Cavity residue leucine 95 and channel residues glutamine 204, aspartic acid 211, and phenylalanine 269 of toluene o-xylene monooxygenase influence catalysis.

Structural analysis of toluene-o-xylene monooxygenase (ToMO) hydroxylase revealed the presence of three hydrophobic cavities, a channel, and a pore leading from the protein surface to the active site. Here, saturation mutagenesis was used to investigate the catalytic roles of alpha-subunit (TouA) second cavity residue L95 and TouA channel residues Q204, D211, and F269. By testing the substrates toluene, phenol, nitrobenzene, and/or naphthalene, these positions were found to influence the catalytic activity of ToMO. Several regiospecific variants were identified from TouA positions Q204, F269, and L95. For example, TouA variant Q204H had the regiospecificity of nitrobenzene changed significantly from 30 to 61 % p-nitrophenol. Interestingly, a combination of mutations at Q204H and A106V altered the regiospecificity of nitrobenzene back to 27 % p-nitrophenol.
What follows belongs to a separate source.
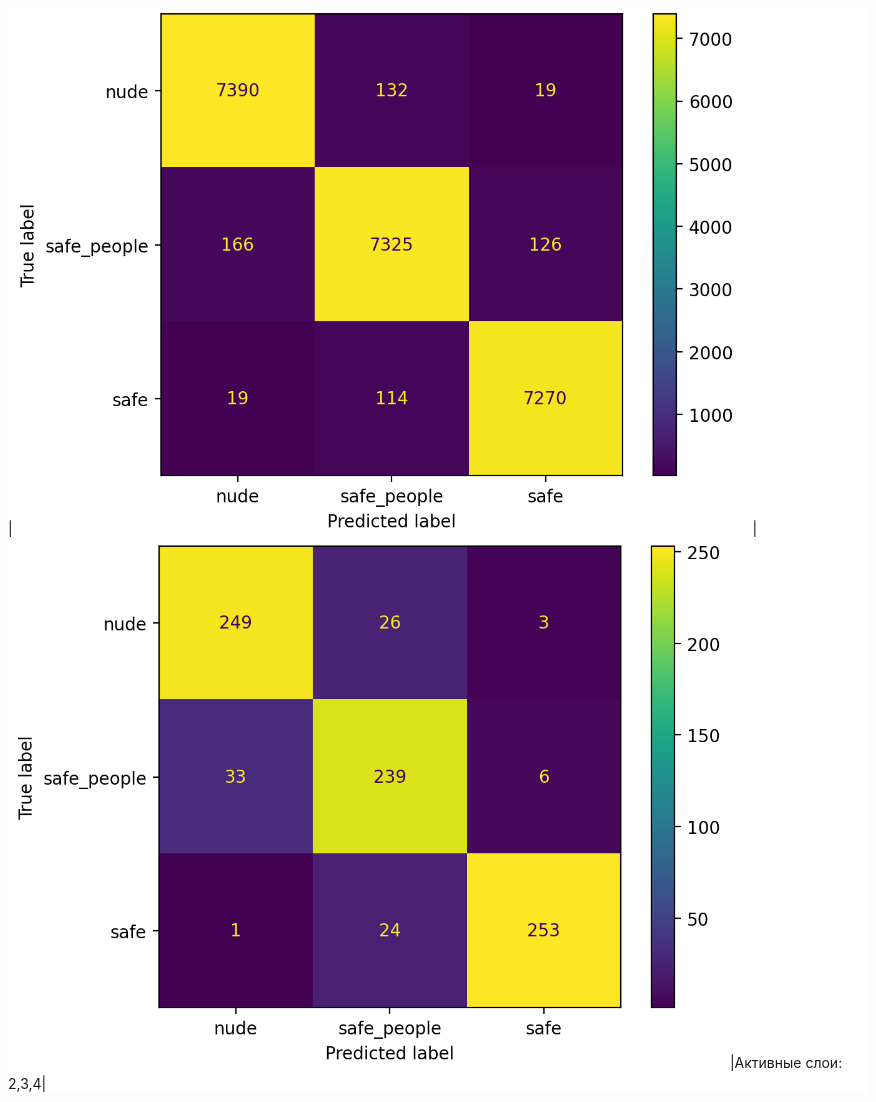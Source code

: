 |![Изображение](images/NudeNet_ResNet101_50_train_matrix.png "Тренировочная матрица ошибок")  |  ![Изображение](images/NudeNet_ResNet101_50_test_matrix.png "Тестовая матрица ошибок")
|Активные слои: 2,3,4|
TouA variants F269Y, F269P, Q204E, and L95D improved the meta-hydroxylating capability of nitrobenzene by producing 87, 85, 82, and 77 % m-nitrophenol, respectively. For naphthalene oxidation, TouA variants F269V, Q204A, Q204S/S222N, and F269T had the regiospecificity changed from 16 to 9, 10, 23, and 25 % 2-naphthol, respectively. Here, two additional TouA residues, S222 and A106, were also identified that may have important roles in catalysis. Most of the isolated variants from D211 remained active, whereas having a hydrophobic residue at this position appeared to diminish the catalytic activity toward naphthalene. The mutational effects on the ToMO regiospecificity described here suggest that it is possible to further fine tune and engineer the reactivity of multicomponent diiron monooxygenases toward different substrates at positions that are relatively distant from the active site.